Prestamente los cinco ministros fueron a donde había elefantes y los conocieron, a través del tacto.
Luego volvieron y conjuntamente presentaron al Emperador sus informes.
El primero afirmó que un elefante era como una gruesa manguera: sin dudas, palpó su trompa.
Otro sentenció que no era así, que era como una gran columna. Tocaba sólo una de sus patas.
El tercero dijo: "¡mienten! Un elefante es como un gran abanico". Conoció su oreja.
"¡No es así! -gritó el cuarto- es como una gran cuerda". Se refería obviamente a su cola.

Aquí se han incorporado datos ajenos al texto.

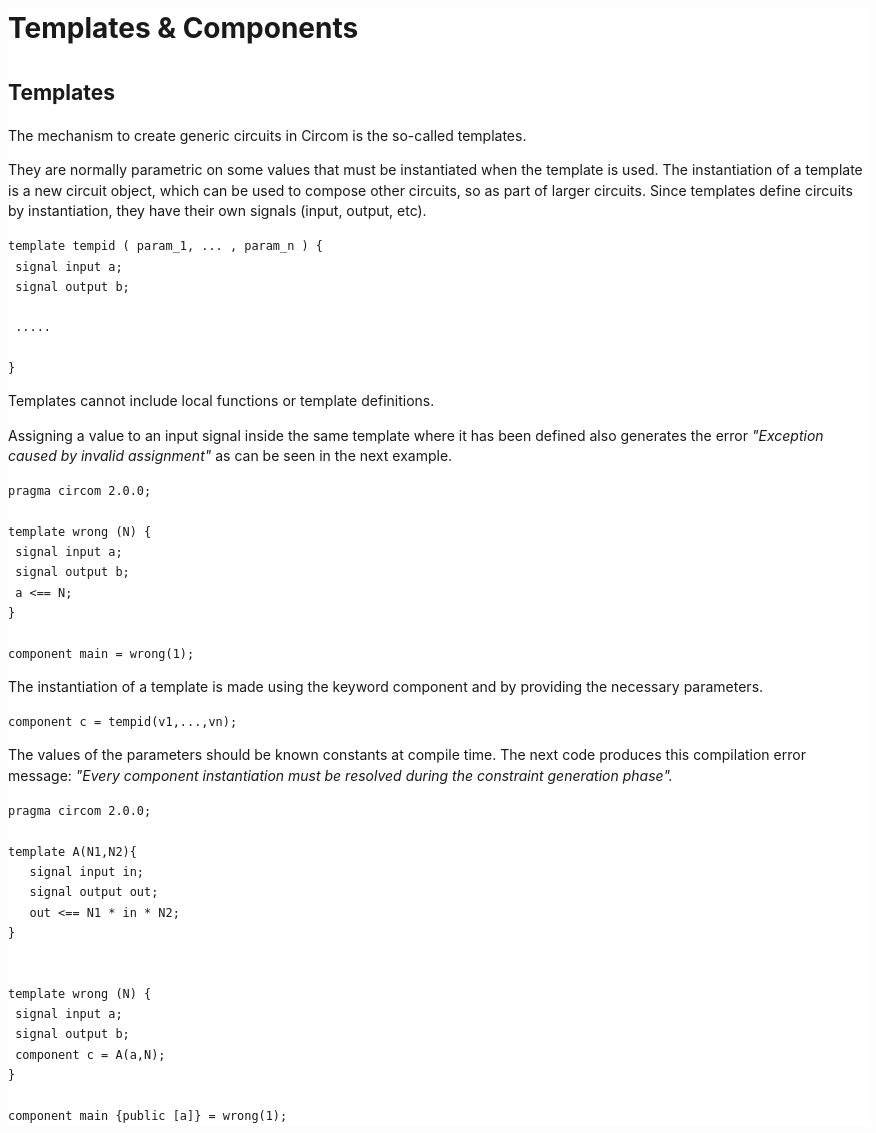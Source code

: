 # Templates & Components

## Templates

The mechanism to create generic circuits in Circom is the so-called templates.

They are normally parametric on some values that must be instantiated when the template is used. The instantiation of a template is a new circuit object, which can be used to compose other circuits, so as part of larger circuits. Since templates define circuits by instantiation, they have their own signals \(input, output, etc\).

```text
template tempid ( param_1, ... , param_n ) {
 signal input a;
 signal output b;

 .....

}
```

Templates cannot include local functions or template definitions.

Assigning a value to an input signal inside the same template where it has been defined also generates the error _"Exception caused by invalid assignment"_ as can be seen in the next example.

```text
pragma circom 2.0.0;

template wrong (N) {
 signal input a;
 signal output b;
 a <== N;
}

component main = wrong(1);
```

The instantiation of a template is made using the keyword component and by providing the necessary parameters.

```text
component c = tempid(v1,...,vn);
```

The values of the parameters should be known constants at compile time. The next code produces this compilation error message: _"Every component instantiation must be resolved during the constraint generation phase"._

```text
pragma circom 2.0.0;

template A(N1,N2){
   signal input in;
   signal output out; 
   out <== N1 * in * N2;
}


template wrong (N) {
 signal input a;
 signal output b;
 component c = A(a,N); 
}

component main {public [a]} = wrong(1);
```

"¡No les crea! -bramó el último- el elefante es como un enorme hueso". Había palpado un colmillo.
El Emperador quedó atónito y no pudo evitar que continuara la pelea entre sus ministros y entre aquellos que tomaron partido por cada una de estas versiones.
Así nacieron los partidos políticos, las diferentes religiones y sectas y por qué no, las diferentes formas parcializadas de ver la Medicina."
Todos tenían una parte de la verdad. Pero el "todo" (holos) es mucho más que la simple suma de partes.
Conclusión: no vale la pena que nos sigamos peleando; más allá de los diferentes matices de cada mirada, si vemos con los ojos del corazón, la realidad es una sola para todos, aunque sea multidimensional y es absurdo e inmaduro, pelearse por las diferentes visiones parcializadas.
Y después de todo: “Benditas sean las diferencias, le dijo Adán a Eva, porque nos ayudan a crecer".